YOUR INSTRUCTIONS: The records must be retyped exactly, with no pictures included.
*** PROVIDED DATA Section Begins ***
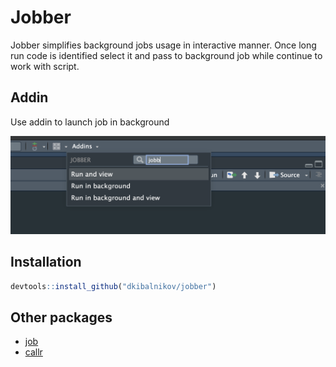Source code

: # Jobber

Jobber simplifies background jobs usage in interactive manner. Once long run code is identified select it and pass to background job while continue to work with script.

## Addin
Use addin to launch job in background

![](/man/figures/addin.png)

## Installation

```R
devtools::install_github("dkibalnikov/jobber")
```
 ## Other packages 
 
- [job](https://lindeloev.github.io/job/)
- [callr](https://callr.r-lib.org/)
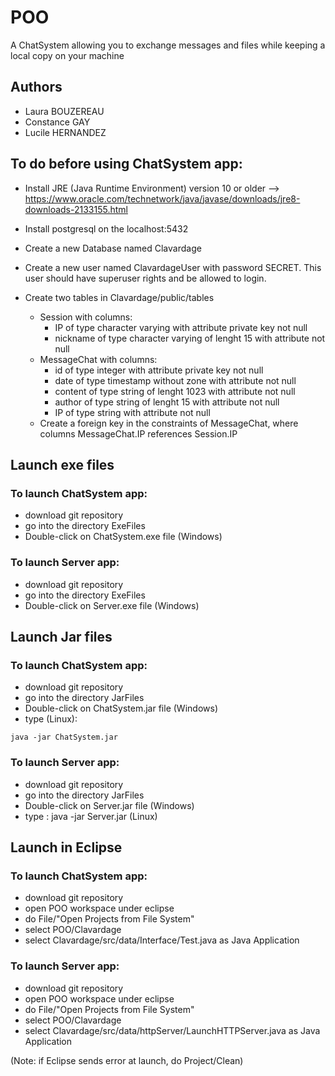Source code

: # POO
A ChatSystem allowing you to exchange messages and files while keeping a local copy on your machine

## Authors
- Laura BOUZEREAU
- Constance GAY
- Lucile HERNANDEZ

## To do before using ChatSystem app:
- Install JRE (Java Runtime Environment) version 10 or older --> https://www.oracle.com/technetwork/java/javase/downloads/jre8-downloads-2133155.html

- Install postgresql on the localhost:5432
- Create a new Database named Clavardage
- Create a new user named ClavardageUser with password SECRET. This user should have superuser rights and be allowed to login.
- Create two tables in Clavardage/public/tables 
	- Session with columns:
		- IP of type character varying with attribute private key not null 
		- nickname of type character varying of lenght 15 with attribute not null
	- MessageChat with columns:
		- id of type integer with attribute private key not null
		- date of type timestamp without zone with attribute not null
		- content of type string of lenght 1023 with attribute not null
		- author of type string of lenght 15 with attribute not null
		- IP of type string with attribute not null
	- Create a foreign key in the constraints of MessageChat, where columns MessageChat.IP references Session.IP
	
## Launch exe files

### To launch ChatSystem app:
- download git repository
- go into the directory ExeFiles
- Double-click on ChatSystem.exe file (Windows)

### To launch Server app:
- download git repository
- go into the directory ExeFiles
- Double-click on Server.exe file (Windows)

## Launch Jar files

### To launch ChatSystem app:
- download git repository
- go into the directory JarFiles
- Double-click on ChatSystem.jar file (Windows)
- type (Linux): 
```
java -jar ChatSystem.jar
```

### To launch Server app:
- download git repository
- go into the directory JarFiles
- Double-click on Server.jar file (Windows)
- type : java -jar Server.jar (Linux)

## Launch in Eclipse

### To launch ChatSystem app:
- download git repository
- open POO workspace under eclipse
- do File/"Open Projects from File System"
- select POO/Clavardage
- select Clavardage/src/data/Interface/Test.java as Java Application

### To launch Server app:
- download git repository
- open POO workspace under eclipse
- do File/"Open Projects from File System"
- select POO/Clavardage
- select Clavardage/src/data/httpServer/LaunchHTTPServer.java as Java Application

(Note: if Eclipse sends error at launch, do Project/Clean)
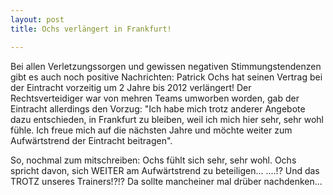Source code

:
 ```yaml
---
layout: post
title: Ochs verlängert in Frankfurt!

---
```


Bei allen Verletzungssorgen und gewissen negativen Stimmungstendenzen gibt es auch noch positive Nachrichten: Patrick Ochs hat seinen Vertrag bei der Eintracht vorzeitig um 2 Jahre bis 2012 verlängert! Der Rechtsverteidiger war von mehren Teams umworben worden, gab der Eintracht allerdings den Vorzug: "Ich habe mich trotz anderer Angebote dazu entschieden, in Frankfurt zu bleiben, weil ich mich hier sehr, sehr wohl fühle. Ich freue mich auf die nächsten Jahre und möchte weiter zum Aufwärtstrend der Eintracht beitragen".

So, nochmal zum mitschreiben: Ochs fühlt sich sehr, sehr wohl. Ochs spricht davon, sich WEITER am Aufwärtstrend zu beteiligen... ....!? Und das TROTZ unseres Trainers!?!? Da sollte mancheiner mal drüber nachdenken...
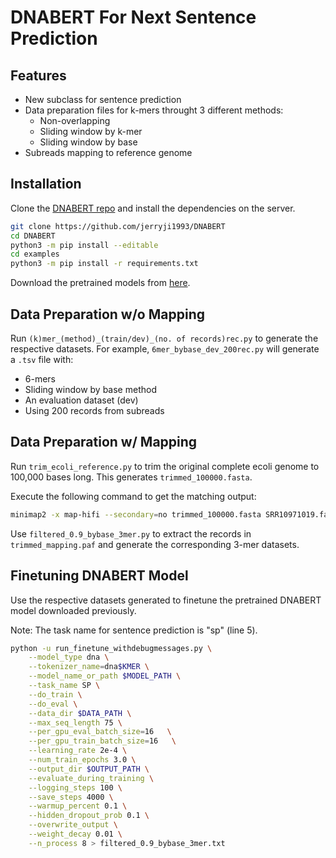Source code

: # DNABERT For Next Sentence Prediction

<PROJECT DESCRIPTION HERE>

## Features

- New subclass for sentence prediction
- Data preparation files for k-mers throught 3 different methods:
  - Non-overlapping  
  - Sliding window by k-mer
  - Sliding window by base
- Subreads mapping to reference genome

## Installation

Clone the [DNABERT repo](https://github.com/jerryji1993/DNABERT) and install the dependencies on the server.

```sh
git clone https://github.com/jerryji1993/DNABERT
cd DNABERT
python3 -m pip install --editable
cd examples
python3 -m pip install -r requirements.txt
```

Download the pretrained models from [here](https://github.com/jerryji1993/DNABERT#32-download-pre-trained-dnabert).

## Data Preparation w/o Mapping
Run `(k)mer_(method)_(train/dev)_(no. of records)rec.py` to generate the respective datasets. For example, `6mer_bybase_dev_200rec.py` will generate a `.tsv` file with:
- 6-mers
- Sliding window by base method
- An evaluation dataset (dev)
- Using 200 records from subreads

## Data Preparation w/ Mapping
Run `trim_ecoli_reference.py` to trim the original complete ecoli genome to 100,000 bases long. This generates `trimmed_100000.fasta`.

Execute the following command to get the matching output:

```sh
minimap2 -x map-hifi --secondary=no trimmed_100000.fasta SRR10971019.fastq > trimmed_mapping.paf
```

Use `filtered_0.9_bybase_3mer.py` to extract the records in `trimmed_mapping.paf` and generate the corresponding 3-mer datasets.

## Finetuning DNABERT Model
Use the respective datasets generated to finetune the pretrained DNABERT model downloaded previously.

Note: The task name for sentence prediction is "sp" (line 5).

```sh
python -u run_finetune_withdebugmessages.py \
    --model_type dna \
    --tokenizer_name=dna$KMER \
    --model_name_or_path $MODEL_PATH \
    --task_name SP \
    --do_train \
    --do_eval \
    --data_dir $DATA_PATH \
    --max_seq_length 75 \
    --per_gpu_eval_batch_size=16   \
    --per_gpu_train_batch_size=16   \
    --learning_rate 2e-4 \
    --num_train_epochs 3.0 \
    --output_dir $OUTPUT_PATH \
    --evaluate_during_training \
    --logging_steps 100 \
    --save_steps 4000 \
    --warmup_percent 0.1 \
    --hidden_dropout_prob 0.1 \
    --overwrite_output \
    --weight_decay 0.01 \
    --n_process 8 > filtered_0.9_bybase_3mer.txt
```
*** PROVIDED DATA Section Ends ***
EXPECTED ANSWER:
Source code

: # Jobber

Jobber simplifies background jobs usage in interactive manner. Once long run code is identified select it and pass to background job while continue to work with script.

## Addin
Use addin to launch job in background

![](/man/figures/addin.png)

## Installation

```R
devtools::install_github("dkibalnikov/jobber")
```
 ## Other packages 
 
- [job](https://lindeloev.github.io/job/)
- [callr](https://callr.r-lib.org/)
Source code

: # POO
A ChatSystem allowing you to exchange messages and files while keeping a local copy on your machine

## Authors
- Laura BOUZEREAU
- Constance GAY
- Lucile HERNANDEZ

## To do before using ChatSystem app:
- Install JRE (Java Runtime Environment) version 10 or older --> https://www.oracle.com/technetwork/java/javase/downloads/jre8-downloads-2133155.html

- Install postgresql on the localhost:5432
- Create a new Database named Clavardage
- Create a new user named ClavardageUser with password SECRET. This user should have superuser rights and be allowed to login.
- Create two tables in Clavardage/public/tables 
	- Session with columns:
		- IP of type character varying with attribute private key not null 
		- nickname of type character varying of lenght 15 with attribute not null
	- MessageChat with columns:
		- id of type integer with attribute private key not null
		- date of type timestamp without zone with attribute not null
		- content of type string of lenght 1023 with attribute not null
		- author of type string of lenght 15 with attribute not null
		- IP of type string with attribute not null
	- Create a foreign key in the constraints of MessageChat, where columns MessageChat.IP references Session.IP
	
## Launch exe files

### To launch ChatSystem app:
- download git repository
- go into the directory ExeFiles
- Double-click on ChatSystem.exe file (Windows)

### To launch Server app:
- download git repository
- go into the directory ExeFiles
- Double-click on Server.exe file (Windows)

## Launch Jar files

### To launch ChatSystem app:
- download git repository
- go into the directory JarFiles
- Double-click on ChatSystem.jar file (Windows)
- type (Linux): 
```
java -jar ChatSystem.jar
```

### To launch Server app:
- download git repository
- go into the directory JarFiles
- Double-click on Server.jar file (Windows)
- type : java -jar Server.jar (Linux)

## Launch in Eclipse

### To launch ChatSystem app:
- download git repository
- open POO workspace under eclipse
- do File/"Open Projects from File System"
- select POO/Clavardage
- select Clavardage/src/data/Interface/Test.java as Java Application

### To launch Server app:
- download git repository
- open POO workspace under eclipse
- do File/"Open Projects from File System"
- select POO/Clavardage
- select Clavardage/src/data/httpServer/LaunchHTTPServer.java as Java Application

(Note: if Eclipse sends error at launch, do Project/Clean)
Source code

:
 ```yaml
---
layout: post
title: Ochs verlängert in Frankfurt!

---
```


Bei allen Verletzungssorgen und gewissen negativen Stimmungstendenzen gibt es auch noch positive Nachrichten: Patrick Ochs hat seinen Vertrag bei der Eintracht vorzeitig um 2 Jahre bis 2012 verlängert! Der Rechtsverteidiger war von mehren Teams umworben worden, gab der Eintracht allerdings den Vorzug: "Ich habe mich trotz anderer Angebote dazu entschieden, in Frankfurt zu bleiben, weil ich mich hier sehr, sehr wohl fühle. Ich freue mich auf die nächsten Jahre und möchte weiter zum Aufwärtstrend der Eintracht beitragen".

So, nochmal zum mitschreiben: Ochs fühlt sich sehr, sehr wohl. Ochs spricht davon, sich WEITER am Aufwärtstrend zu beteiligen... ....!? Und das TROTZ unseres Trainers!?!? Da sollte mancheiner mal drüber nachdenken...
Source code

: # DNABERT For Next Sentence Prediction

<PROJECT DESCRIPTION HERE>

## Features

- New subclass for sentence prediction
- Data preparation files for k-mers throught 3 different methods:
  - Non-overlapping  
  - Sliding window by k-mer
  - Sliding window by base
- Subreads mapping to reference genome

## Installation

Clone the [DNABERT repo](https://github.com/jerryji1993/DNABERT) and install the dependencies on the server.

```sh
git clone https://github.com/jerryji1993/DNABERT
cd DNABERT
python3 -m pip install --editable
cd examples
python3 -m pip install -r requirements.txt
```

Download the pretrained models from [here](https://github.com/jerryji1993/DNABERT#32-download-pre-trained-dnabert).

## Data Preparation w/o Mapping
Run `(k)mer_(method)_(train/dev)_(no. of records)rec.py` to generate the respective datasets. For example, `6mer_bybase_dev_200rec.py` will generate a `.tsv` file with:
- 6-mers
- Sliding window by base method
- An evaluation dataset (dev)
- Using 200 records from subreads

## Data Preparation w/ Mapping
Run `trim_ecoli_reference.py` to trim the original complete ecoli genome to 100,000 bases long. This generates `trimmed_100000.fasta`.

Execute the following command to get the matching output:

```sh
minimap2 -x map-hifi --secondary=no trimmed_100000.fasta SRR10971019.fastq > trimmed_mapping.paf
```

Use `filtered_0.9_bybase_3mer.py` to extract the records in `trimmed_mapping.paf` and generate the corresponding 3-mer datasets.

## Finetuning DNABERT Model
Use the respective datasets generated to finetune the pretrained DNABERT model downloaded previously.

Note: The task name for sentence prediction is "sp" (line 5).

```sh
python -u run_finetune_withdebugmessages.py \
    --model_type dna \
    --tokenizer_name=dna$KMER \
    --model_name_or_path $MODEL_PATH \
    --task_name SP \
    --do_train \
    --do_eval \
    --data_dir $DATA_PATH \
    --max_seq_length 75 \
    --per_gpu_eval_batch_size=16   \
    --per_gpu_train_batch_size=16   \
    --learning_rate 2e-4 \
    --num_train_epochs 3.0 \
    --output_dir $OUTPUT_PATH \
    --evaluate_during_training \
    --logging_steps 100 \
    --save_steps 4000 \
    --warmup_percent 0.1 \
    --hidden_dropout_prob 0.1 \
    --overwrite_output \
    --weight_decay 0.01 \
    --n_process 8 > filtered_0.9_bybase_3mer.txt
```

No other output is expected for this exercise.